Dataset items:

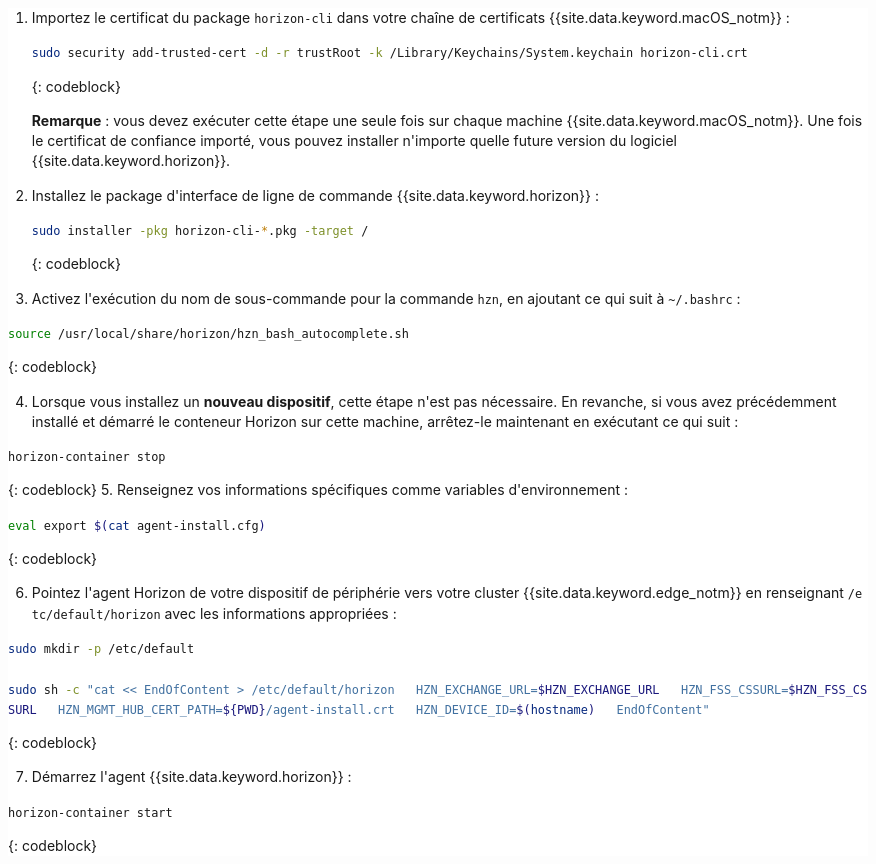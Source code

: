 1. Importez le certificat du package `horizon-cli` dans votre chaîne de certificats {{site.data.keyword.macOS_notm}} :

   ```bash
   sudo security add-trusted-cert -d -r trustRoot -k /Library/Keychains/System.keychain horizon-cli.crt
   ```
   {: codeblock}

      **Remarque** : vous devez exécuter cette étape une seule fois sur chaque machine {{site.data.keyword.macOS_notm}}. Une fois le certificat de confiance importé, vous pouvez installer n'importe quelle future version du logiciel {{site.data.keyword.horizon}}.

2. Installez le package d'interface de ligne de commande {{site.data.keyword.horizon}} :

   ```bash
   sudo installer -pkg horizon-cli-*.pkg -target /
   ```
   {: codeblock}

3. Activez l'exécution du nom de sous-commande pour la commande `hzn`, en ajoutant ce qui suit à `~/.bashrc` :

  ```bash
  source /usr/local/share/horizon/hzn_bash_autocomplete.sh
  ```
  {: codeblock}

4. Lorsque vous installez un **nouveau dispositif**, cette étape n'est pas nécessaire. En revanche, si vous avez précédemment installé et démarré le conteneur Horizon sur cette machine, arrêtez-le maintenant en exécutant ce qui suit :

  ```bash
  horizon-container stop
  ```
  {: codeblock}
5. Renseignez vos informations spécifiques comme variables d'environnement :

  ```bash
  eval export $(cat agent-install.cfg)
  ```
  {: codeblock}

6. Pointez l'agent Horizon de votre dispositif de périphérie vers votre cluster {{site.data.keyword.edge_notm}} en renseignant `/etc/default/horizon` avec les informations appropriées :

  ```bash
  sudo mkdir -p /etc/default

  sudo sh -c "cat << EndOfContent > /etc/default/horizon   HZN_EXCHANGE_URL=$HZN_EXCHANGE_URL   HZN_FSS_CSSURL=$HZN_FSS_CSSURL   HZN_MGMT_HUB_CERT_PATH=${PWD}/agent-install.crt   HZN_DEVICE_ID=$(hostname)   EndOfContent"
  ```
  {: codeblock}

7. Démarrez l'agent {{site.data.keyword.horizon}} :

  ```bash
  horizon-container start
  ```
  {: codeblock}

▶ _Problem_
Strip the images and reproduce the remaining records precisely.

▶ _Your response_
Source code

: 1. Importez le certificat du package `horizon-cli` dans votre chaîne de certificats {{site.data.keyword.macOS_notm}} :

   ```bash
   sudo security add-trusted-cert -d -r trustRoot -k /Library/Keychains/System.keychain horizon-cli.crt
   ```
   {: codeblock}

      **Remarque** : vous devez exécuter cette étape une seule fois sur chaque machine {{site.data.keyword.macOS_notm}}. Une fois le certificat de confiance importé, vous pouvez installer n'importe quelle future version du logiciel {{site.data.keyword.horizon}}.

2. Installez le package d'interface de ligne de commande {{site.data.keyword.horizon}} :

   ```bash
   sudo installer -pkg horizon-cli-*.pkg -target /
   ```
   {: codeblock}

3. Activez l'exécution du nom de sous-commande pour la commande `hzn`, en ajoutant ce qui suit à `~/.bashrc` :

  ```bash
  source /usr/local/share/horizon/hzn_bash_autocomplete.sh
  ```
  {: codeblock}

4. Lorsque vous installez un **nouveau dispositif**, cette étape n'est pas nécessaire. En revanche, si vous avez précédemment installé et démarré le conteneur Horizon sur cette machine, arrêtez-le maintenant en exécutant ce qui suit :

  ```bash
  horizon-container stop
  ```
  {: codeblock}
5. Renseignez vos informations spécifiques comme variables d'environnement :

  ```bash
  eval export $(cat agent-install.cfg)
  ```
  {: codeblock}

6. Pointez l'agent Horizon de votre dispositif de périphérie vers votre cluster {{site.data.keyword.edge_notm}} en renseignant `/etc/default/horizon` avec les informations appropriées :

  ```bash
  sudo mkdir -p /etc/default

  sudo sh -c "cat << EndOfContent > /etc/default/horizon   HZN_EXCHANGE_URL=$HZN_EXCHANGE_URL   HZN_FSS_CSSURL=$HZN_FSS_CSSURL   HZN_MGMT_HUB_CERT_PATH=${PWD}/agent-install.crt   HZN_DEVICE_ID=$(hostname)   EndOfContent"
  ```
  {: codeblock}

7. Démarrez l'agent {{site.data.keyword.horizon}} :

  ```bash
  horizon-container start
  ```
  {: codeblock}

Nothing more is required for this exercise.